The problem ▸ Return every line of the data below exactly, but do not include the images.

(Saved data entries)
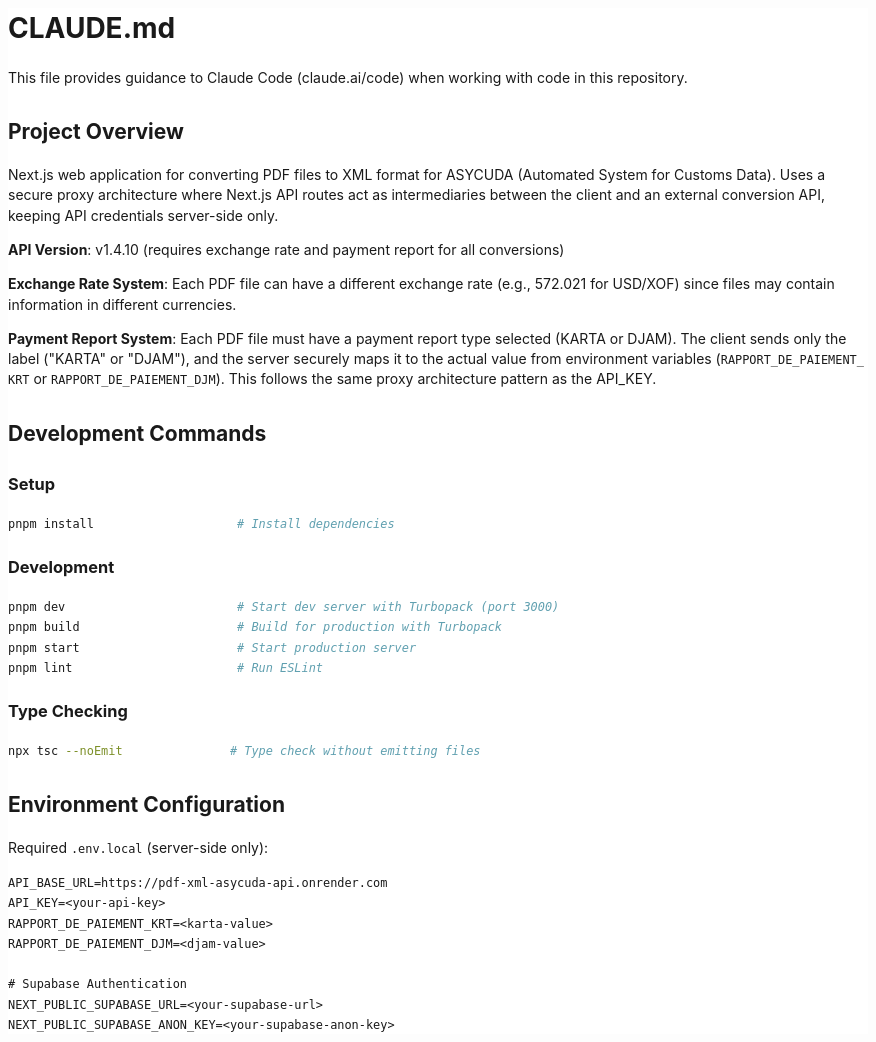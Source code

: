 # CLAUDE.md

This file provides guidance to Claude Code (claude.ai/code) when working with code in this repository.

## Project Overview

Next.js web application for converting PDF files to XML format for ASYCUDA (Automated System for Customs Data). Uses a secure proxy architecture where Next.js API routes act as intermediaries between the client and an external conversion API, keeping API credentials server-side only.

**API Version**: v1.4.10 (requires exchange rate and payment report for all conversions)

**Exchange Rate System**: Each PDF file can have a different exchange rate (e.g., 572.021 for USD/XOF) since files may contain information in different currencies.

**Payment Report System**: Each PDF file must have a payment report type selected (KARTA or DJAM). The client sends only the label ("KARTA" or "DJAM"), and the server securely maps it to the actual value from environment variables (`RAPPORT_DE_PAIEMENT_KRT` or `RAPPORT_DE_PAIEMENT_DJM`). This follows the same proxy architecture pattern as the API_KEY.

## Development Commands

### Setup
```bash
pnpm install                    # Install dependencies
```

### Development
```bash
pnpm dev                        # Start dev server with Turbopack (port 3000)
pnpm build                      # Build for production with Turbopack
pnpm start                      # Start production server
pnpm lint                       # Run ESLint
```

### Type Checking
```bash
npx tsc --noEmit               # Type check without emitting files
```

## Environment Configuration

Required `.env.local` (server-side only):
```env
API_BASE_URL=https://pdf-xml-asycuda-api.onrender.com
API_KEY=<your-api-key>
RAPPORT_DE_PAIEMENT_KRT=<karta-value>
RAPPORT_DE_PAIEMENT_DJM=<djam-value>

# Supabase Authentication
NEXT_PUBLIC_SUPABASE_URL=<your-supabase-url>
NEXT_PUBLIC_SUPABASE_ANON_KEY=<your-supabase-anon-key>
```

Written reply ▸
Source code

: # CLAUDE.md

This file provides guidance to Claude Code (claude.ai/code) when working with code in this repository.

## Project Overview

Next.js web application for converting PDF files to XML format for ASYCUDA (Automated System for Customs Data). Uses a secure proxy architecture where Next.js API routes act as intermediaries between the client and an external conversion API, keeping API credentials server-side only.

**API Version**: v1.4.10 (requires exchange rate and payment report for all conversions)

**Exchange Rate System**: Each PDF file can have a different exchange rate (e.g., 572.021 for USD/XOF) since files may contain information in different currencies.

**Payment Report System**: Each PDF file must have a payment report type selected (KARTA or DJAM). The client sends only the label ("KARTA" or "DJAM"), and the server securely maps it to the actual value from environment variables (`RAPPORT_DE_PAIEMENT_KRT` or `RAPPORT_DE_PAIEMENT_DJM`). This follows the same proxy architecture pattern as the API_KEY.

## Development Commands

### Setup
```bash
pnpm install                    # Install dependencies
```

### Development
```bash
pnpm dev                        # Start dev server with Turbopack (port 3000)
pnpm build                      # Build for production with Turbopack
pnpm start                      # Start production server
pnpm lint                       # Run ESLint
```

### Type Checking
```bash
npx tsc --noEmit               # Type check without emitting files
```

## Environment Configuration

Required `.env.local` (server-side only):
```env
API_BASE_URL=https://pdf-xml-asycuda-api.onrender.com
API_KEY=<your-api-key>
RAPPORT_DE_PAIEMENT_KRT=<karta-value>
RAPPORT_DE_PAIEMENT_DJM=<djam-value>

# Supabase Authentication
NEXT_PUBLIC_SUPABASE_URL=<your-supabase-url>
NEXT_PUBLIC_SUPABASE_ANON_KEY=<your-supabase-anon-key>
```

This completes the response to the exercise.